The setup is the same for inter and intra subnet messages – a queue pair per remote canister. Also the routing etc. happens in very similar way for same subnet and cross subnet messages. The only material difference (at this abstraction level) is that for same-subnet messages execution has an optimization built in, which will directly route messages from the sending canister’s output queue to the receiving canister’s input queue directly during an execution round if there are still cycles left in that round (i.e., one may skip the subnet-to-subnet streams for same subnet messages in certain cases).

2 Likes

Thanks for the detailed response. Now, how does IC order the executions so that every node in the subnet (let’s assume all inter canister calls are intra subnet) follows the same ordering in order to yield the same end result? Any literature I can read about how that is accomplished? Thanks in advance.

Message routing is part of deterministic processing; queues, streams etc. are all part of the replicated state and evolve in the same way on all nodes. High-level the reason how ordering is kept up is because both queues and streams will respect the request ordering. The optimization inside execution to directly route messages from output queues into input queues is also built so that it respects the ordering.

For a high level overview of message routing I’d recommend this video. For a more detailed (and formal) overview, this wiki page might be a good start.

Thanks for the response. I went over the video and the relevant portions of the wiki. Please explain to me how the following scenario can be avoided:

Let’s assume there is a block with two transactions. txn_1 is a call to canister A which at some point calls canister B. txn_2 is a call to canister B alone. Now this means that txn_1 is placed in the ingress queue of A and txn_2 is placed in the ingress queue of B. Now at some point of processing of txn_1 there will be a message that will be placed on the input queue of B (from A).

Due to race conditions it can happen that on node N1 canister B picks txn_2 for processing first while on node N2 txn_1 shows up on input queue of B sooner than txn_2’s call to canister B. In this case the order of execution will be messed up. How is this avoided?

Thanks in advance.

The only ordering guarantee the protocol gives is the following: If a canister A sends two requests m_1 and m_2 to canister B then m_1 will be be processed before m_2 if both messages are accepted. Furthermore, there are no guarantees on response ordering.

Note that the “if both messages are accepted” is important here, because the protocol doesn’t give a request delivery guarantee, which means that the message being rejected by the system (e.g., because there is no message memory left, or the receiver canister traps upon executing the request, or some other reject reason that makes it look to the canister as if the request never existed) can lead to a situation where m_2 is executed while m_1 is rejected by the system.

So if ordering is important to an dApp the best is to build the ordering guarantees into the dApp. How this is best built heavily depends on the application, but one thing that comes to mind would be to put sequence numbers into the message payloads and have the receiver canister re-request messages at the sender side in case it detects a gap in the sequence numbers.

For the particular case you are asking about, note that there is nothing in the protocol that would guarantee a global order of transactions.
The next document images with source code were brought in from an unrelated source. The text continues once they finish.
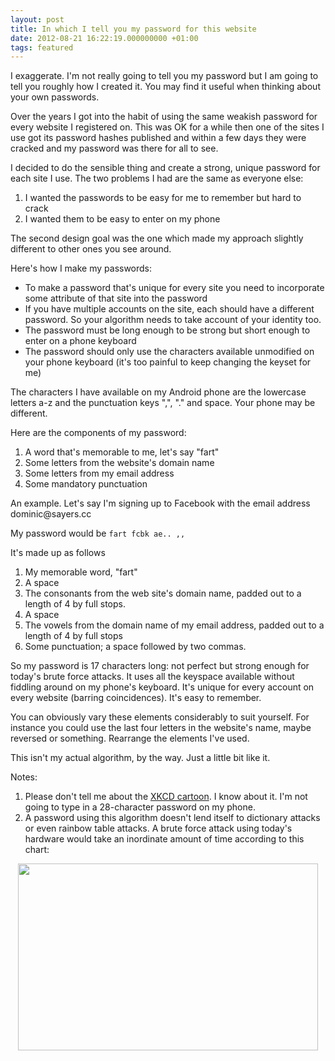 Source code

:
 ```yaml
---
layout: post
title: In which I tell you my password for this website
date: 2012-08-21 16:22:19.000000000 +01:00
tags: featured
---
```

I exaggerate. I'm not really going to tell you my password but I am going to tell you roughly how I created it. You may find it useful when thinking about your own passwords.

Over the years I got into the habit of using the same weakish password for every website I registered on. This was OK for a while then one of the sites I use got its password hashes published and within a few days they were cracked and my password was there for all to see.

I decided to do the sensible thing and create a strong, unique password for each site I use. The two problems I had are the same as everyone else:
<ol>
	<li>I wanted the passwords to be easy for me to remember but hard to crack</li>
	<li>I wanted them to be easy to enter on my phone</li>
</ol>
The second design goal was the one which made my approach slightly different to other ones you see around.

Here's how I make my passwords:
<ul>
	<li>To make a password that's unique for every site you need to incorporate some attribute of that site into the password</li>
	<li>If you have multiple accounts on the site, each should have a different password. So your algorithm needs to take account of your identity too.</li>
	<li>The password must be long enough to be strong but short enough to enter on a phone keyboard</li>
	<li>The password should only use the characters available unmodified on your phone keyboard (it's too painful to keep changing the keyset for me)</li>
</ul>
The characters I have available on my Android phone are the lowercase letters a-z and the punctuation keys ",", "." and space. Your phone may be different.

Here are the components of my password:
<ol>
	<li>A word that's memorable to me, let's say "fart"</li>
	<li>Some letters from the website's domain name</li>
	<li>Some letters from my email address</li>
	<li>Some mandatory punctuation</li>
</ol>
An example. Let's say I'm signing up to Facebook with the email address dominic@sayers.cc

My password would be <code>fart fcbk ae.. ,,</code>

It's made up as follows
<ol>
	<li>My memorable word, "fart"</li>
	<li>A space</li>
	<li>The consonants from the web site's domain name, padded out to a length of 4 by full stops.</li>
	<li>A space</li>
	<li>The vowels from the domain name of my email address, padded out to a length of 4 by full stops</li>
	<li>Some punctuation; a space followed by two commas.</li>
</ol>
So my password is 17 characters long: not perfect but strong enough for today's brute force attacks. It uses all the keyspace available without fiddling around on my phone's keyboard. It's unique for every account on every website (barring coincidences). It's easy to remember.

You can obviously vary these elements considerably to suit yourself. For instance you could use the last four letters in the website's name, maybe reversed or something. Rearrange the elements I've used.

This isn't my actual algorithm, by the way. Just a little bit like it.

Notes:
<ol>
	<li>Please don't tell me about the <a href="http://www.explainxkcd.com/2011/08/10/password-strength/" target="_blank">XKCD cartoon</a>. I know about it. I'm not going to type in a 28-character password on my phone.</li>
	<li>A password using this algorithm doesn't lend itself to dictionary attacks or even rainbow table attacks. A brute force attack using today's hardware would take an inordinate amount of time according to this chart:</li>
</ol>
<p style="text-align: center;"><a href="http://arstechnica.com/security/2012/08/passwords-under-assault/4/"><img class="aligncenter" title="Brute force attack time by password length" src="http://cdn.arstechnica.net/wp-content/uploads/2012/08/exponential-wall2-640x398.png" alt="" width="480" height="299" /></a></p>
&nbsp;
So for your use case there seems to be some synchronization between canister A and canister B required to make sure they use consistent sequence numbers so that they can ensure a global (i.e., across canister A and B) order of execution.

Finally, also note that for ingress messages there are generally no ordering and delivery guarantees. So in your example it could already happen that txn_1 is included into a block much later than txn_2 and your intended ordering is already broken at this point.

Thanks for the response. I was not alluding to the need of a global order. I was merely pointing out in the example that context switching, race conditions could easily change the order of executions. This implies that different nodes can arrive at a different end result. Hence the question about how is any deterministic order guaranteed? At the end of the day what is needed is a deterministic order that everyone adheres to correct? Thanks again.

Correct.

In your example the dApp might see arbitrary orders of execution of messages due to the race condition you point out. However, this does not mean that nodes would see non determinism – if it would be possible to trigger non determinism of nodes this would result in a stall of the subnet chain.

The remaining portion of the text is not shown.